Pardonnez-moi, ange, si je vois les choses en homme, si je n’espère rien pour le « collectif », si je me souviens que le salut individuel est seul possible et que nul n’est initié que par lui-même. Une philosophie reçue docilement n’est plus une philosophie et un perroquet qui récite l’Évangile n’est pas le Verbe. Dans le cadavre qui répète, la pensée devient une morte et on n’enseigne point le rythme libre de la vie.

Vos moyens sont aussi absurdes que ceux que vous condamnez. Du moins, ils sont, pour un travail impossible mais noble, des instruments fragiles mais nobles. Tout en secouant à vos paroles enthousiastes une tête sceptique, j’aime votre pensée et le sentiment d’où elle jaillit. Ange naïf, vous êtes beau : c’est l’important.

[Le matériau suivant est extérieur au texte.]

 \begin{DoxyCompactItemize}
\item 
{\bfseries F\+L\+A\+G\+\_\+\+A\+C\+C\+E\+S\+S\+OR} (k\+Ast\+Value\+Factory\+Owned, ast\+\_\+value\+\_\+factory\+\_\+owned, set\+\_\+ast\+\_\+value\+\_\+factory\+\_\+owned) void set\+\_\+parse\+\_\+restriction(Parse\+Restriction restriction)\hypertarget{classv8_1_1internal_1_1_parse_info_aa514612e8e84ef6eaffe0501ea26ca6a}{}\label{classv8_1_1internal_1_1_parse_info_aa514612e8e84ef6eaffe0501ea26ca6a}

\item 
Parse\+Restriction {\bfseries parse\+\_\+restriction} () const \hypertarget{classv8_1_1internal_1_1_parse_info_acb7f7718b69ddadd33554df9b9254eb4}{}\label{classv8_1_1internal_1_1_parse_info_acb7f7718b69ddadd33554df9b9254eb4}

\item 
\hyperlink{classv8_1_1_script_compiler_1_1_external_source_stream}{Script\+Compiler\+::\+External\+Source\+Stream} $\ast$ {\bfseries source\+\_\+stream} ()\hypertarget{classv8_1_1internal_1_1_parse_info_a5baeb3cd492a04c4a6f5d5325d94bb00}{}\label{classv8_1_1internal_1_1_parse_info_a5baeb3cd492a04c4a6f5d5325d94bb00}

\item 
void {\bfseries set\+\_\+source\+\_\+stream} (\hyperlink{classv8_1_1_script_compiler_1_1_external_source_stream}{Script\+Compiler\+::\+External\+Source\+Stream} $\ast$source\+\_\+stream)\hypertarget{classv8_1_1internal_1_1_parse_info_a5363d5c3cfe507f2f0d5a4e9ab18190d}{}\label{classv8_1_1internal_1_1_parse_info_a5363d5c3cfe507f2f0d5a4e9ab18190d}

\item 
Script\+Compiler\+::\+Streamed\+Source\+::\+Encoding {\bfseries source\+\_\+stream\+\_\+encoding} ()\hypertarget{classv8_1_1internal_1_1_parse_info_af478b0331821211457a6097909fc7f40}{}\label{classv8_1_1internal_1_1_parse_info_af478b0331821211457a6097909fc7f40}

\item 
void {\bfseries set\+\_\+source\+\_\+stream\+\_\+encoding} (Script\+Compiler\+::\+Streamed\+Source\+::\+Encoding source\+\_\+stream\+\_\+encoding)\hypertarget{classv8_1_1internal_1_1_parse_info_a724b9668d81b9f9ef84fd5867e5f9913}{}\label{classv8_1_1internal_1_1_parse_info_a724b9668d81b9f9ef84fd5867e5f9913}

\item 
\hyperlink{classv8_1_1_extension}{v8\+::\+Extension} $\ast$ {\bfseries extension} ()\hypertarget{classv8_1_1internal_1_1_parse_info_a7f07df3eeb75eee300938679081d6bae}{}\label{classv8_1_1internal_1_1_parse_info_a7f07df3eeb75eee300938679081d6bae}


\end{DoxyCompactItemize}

Plus que les autres réformateurs, les antisémites vous paraissent approcher la vérité. Il vous arrive, ange vraiment trop naïf, d’appeler Édouard Drumont, juif en chef de l’antisémitisme, « le prophète contemporain » et de le compter « parmi les héros auxquels la couronne de gloire sera remise par les anges au jour bienheureux du festin mystique. » Mais votre antisémitisme n’est pas le sien. Vous n’aimez pas les brutalités, les haines personnelles, les proscriptions inutiles. Vous prêchez « l’antisémitisme moral ». Votre cri de guerre est admirable : « À bas l’or ! ». Vous vous attaquez au sémitisme de nos cœurs. Vous nous dites avec une sévérité trop justifiée : « Vous vous refusez à compter parmi vos frères » les juifs « et vous prodiguez votre vénération à leurs idées et à leur morale. » Combien, parmi nos antisémites catholiques, comprendront comme vous les paraboles évangéliques et le « pieux dédain des biens et des richesses ? »

Loin d’être restés pauvres d’esprit, ils proclament, ces juifs de cœur, aussi haut que leurs frères reniés, les israélites de naissance : Que l’industrie soit ! « Assoiffés du désir de toutes les possessions », ils ont le même goût « pour tout ce qui est luxueux, riche, vite réalisé ».

Soyez remerciée, Mélusine, pour les profondes joies que vous m’avez données. Votre critique d’aujourd’hui est juste comme la lumière. Vos espoirs pour demain sont irréalisables et vos moyens puérils ; mais, si vous confondez, ange enfant, le rêve avec la vie, du moins vos rêves sont des sourires de beauté et dissipent les songes des réformateurs vils, cauchemars écrasants pour tout esprit un peu noble. Vous savez quels sont les vrais biens ; vous connaissez l’emplacement réel du paradis et le chemin qui y conduit. Votre erreur est de croire que le sentier raide et étroit peut donner passage à la foule. L’exode, ô Mélusine, chaque fois qu’on l’a tenté, est devenu, sous le nom de révolution, une chute grouillante et lourde, une rouge avalanche humaine. Mais votre erreur est belle comme celle de Jésus et de Tolstoï. Malgré tous ses défauts, j’aime votre livre. Il donne à qui sait lire la joie du plus merveilleux des spectacles : l’allure libre d’une de ces âmes philosophiques qui — dit à peu près Platon — savent porter avec grâce leur manteau de lumière.